Trump releases Mideast Peace Plan that strongly favors Israel

Note: Boundaries are approximate and based on available data provided by the White House, some of which was obscured. (photo:Source: White House by The New York Times)
The plan would discard the longtime goal of granting the Palestinians a full-fledged state.

By Michael Crowley / David M. Halbfinger | The New York Times | Jan 28, 2020

‘We say a thousand times over: no, no, no,’
— President Mahmoud Abbas of the Palestinian Authority

President Trump on Tuesday unveiled his long-awaited Middle East peace plan with a flourish, releasing a proposal that would give Israel most of what it has sought over decades of conflict while offering the Palestinians the possibility of a state with limited sovereignty.

Mr. Trump’s plan would guarantee that Israel would control a unified Jerusalem as its capital and not require it to uproot any of the settlements in the West Bank that have provoked Palestinian outrage and alienated much of the world. Mr. Trump promised to provide $50 billion in international investment to build the new Palestinian entity and open an embassy in its new state.

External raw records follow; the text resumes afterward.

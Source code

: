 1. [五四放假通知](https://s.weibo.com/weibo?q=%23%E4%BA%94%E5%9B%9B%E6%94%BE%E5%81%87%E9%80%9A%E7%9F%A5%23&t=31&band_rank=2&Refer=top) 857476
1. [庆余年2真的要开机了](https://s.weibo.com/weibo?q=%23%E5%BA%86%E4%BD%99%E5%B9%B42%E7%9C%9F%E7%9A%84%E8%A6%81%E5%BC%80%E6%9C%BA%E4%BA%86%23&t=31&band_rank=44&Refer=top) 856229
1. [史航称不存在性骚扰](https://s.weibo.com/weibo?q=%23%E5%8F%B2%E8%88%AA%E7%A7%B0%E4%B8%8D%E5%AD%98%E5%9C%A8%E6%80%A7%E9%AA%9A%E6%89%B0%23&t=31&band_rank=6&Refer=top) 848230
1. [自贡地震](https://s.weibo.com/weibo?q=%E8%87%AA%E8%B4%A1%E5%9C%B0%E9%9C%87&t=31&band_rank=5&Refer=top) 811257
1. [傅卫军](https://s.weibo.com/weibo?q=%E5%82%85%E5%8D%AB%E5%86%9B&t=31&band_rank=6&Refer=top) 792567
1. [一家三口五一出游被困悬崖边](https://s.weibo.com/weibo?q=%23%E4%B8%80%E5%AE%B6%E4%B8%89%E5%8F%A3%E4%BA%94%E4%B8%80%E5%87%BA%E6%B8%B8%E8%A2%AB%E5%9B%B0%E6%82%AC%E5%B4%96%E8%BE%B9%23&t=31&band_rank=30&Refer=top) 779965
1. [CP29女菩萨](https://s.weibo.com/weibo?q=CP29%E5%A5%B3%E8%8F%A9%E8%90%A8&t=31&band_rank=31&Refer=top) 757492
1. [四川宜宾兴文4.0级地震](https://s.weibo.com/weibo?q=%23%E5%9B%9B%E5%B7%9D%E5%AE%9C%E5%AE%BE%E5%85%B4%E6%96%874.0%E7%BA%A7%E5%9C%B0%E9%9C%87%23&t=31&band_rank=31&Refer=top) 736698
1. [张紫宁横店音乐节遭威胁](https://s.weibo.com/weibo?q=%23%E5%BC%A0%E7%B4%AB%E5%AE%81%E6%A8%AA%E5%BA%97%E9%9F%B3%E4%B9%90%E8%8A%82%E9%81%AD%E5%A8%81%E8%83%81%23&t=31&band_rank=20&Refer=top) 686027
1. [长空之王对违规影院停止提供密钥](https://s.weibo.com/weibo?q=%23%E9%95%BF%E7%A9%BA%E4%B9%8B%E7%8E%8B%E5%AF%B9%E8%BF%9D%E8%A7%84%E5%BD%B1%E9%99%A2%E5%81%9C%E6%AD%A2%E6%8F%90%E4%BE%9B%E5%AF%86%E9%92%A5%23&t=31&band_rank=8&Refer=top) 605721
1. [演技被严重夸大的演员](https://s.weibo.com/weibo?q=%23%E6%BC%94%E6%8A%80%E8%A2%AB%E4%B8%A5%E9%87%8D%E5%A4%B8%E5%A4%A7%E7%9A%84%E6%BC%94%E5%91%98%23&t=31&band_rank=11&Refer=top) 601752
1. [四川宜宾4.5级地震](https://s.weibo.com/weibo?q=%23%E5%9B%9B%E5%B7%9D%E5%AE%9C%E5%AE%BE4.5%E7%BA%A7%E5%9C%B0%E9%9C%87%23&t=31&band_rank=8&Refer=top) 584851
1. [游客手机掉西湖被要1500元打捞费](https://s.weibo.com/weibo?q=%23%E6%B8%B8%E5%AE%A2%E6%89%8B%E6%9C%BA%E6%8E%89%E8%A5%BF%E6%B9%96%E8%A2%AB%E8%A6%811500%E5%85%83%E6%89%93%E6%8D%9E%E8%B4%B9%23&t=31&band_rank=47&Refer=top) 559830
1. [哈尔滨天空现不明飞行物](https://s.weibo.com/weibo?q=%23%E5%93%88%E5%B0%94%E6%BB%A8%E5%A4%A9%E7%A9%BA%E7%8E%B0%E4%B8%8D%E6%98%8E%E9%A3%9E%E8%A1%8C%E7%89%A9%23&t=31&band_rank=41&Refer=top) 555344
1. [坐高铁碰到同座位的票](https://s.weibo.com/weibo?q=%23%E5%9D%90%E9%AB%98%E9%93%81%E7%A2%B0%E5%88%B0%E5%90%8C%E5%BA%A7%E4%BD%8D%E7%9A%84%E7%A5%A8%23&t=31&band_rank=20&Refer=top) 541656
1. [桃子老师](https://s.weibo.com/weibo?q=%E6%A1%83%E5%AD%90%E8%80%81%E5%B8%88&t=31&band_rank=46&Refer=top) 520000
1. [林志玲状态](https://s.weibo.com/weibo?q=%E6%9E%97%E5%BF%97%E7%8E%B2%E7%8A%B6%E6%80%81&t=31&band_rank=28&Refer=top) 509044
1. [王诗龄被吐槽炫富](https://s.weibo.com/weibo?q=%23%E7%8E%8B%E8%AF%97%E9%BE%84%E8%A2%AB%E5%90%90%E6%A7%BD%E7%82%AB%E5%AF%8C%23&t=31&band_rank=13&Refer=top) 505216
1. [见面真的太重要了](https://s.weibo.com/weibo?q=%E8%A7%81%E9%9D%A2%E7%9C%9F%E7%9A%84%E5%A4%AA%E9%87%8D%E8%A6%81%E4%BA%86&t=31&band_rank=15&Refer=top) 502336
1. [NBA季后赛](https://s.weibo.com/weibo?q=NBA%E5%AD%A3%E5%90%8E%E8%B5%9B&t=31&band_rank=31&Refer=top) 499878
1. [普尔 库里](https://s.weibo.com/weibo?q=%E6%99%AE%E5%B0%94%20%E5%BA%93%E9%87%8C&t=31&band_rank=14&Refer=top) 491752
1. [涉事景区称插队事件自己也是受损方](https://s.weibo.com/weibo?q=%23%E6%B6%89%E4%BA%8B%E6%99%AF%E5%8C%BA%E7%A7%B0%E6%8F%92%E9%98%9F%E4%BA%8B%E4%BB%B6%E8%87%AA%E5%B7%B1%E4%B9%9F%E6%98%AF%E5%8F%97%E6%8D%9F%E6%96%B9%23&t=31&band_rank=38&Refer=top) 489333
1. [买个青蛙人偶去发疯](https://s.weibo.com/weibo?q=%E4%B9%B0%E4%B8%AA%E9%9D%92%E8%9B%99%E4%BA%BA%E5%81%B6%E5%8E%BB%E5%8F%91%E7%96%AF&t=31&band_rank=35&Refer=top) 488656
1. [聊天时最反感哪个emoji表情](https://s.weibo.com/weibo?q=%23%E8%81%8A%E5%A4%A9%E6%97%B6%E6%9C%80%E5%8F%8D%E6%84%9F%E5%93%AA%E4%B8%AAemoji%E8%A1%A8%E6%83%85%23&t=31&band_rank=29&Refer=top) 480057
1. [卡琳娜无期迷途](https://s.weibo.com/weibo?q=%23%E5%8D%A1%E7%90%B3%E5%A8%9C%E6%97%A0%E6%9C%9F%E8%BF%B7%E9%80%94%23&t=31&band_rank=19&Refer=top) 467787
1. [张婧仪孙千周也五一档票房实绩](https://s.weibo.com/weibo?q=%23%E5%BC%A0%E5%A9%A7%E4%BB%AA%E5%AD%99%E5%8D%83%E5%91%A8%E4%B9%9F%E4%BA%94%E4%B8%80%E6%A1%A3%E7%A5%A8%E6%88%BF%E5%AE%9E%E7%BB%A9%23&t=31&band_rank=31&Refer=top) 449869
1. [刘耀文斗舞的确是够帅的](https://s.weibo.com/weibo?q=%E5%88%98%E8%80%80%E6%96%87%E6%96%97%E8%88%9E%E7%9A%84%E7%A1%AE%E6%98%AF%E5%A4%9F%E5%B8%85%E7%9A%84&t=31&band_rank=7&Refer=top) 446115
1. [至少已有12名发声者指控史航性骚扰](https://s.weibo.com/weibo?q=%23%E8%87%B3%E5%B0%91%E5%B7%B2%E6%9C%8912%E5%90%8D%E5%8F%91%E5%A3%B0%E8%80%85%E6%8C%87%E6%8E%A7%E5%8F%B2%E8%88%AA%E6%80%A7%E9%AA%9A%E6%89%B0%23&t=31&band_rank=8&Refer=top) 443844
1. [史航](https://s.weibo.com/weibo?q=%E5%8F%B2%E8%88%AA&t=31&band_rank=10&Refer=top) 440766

“My vision presents a win-win opportunity for both sides, a realistic two-state solution that resolves the risk of Palestinian statehood to Israel’s security,” the president said at a White House ceremony that demonstrated the one-sided state of affairs: He was flanked by Prime Minister Benjamin Netanyahu of Israel but no counterpart from the Palestinian leadership, which is not on speaking terms with the Trump administration.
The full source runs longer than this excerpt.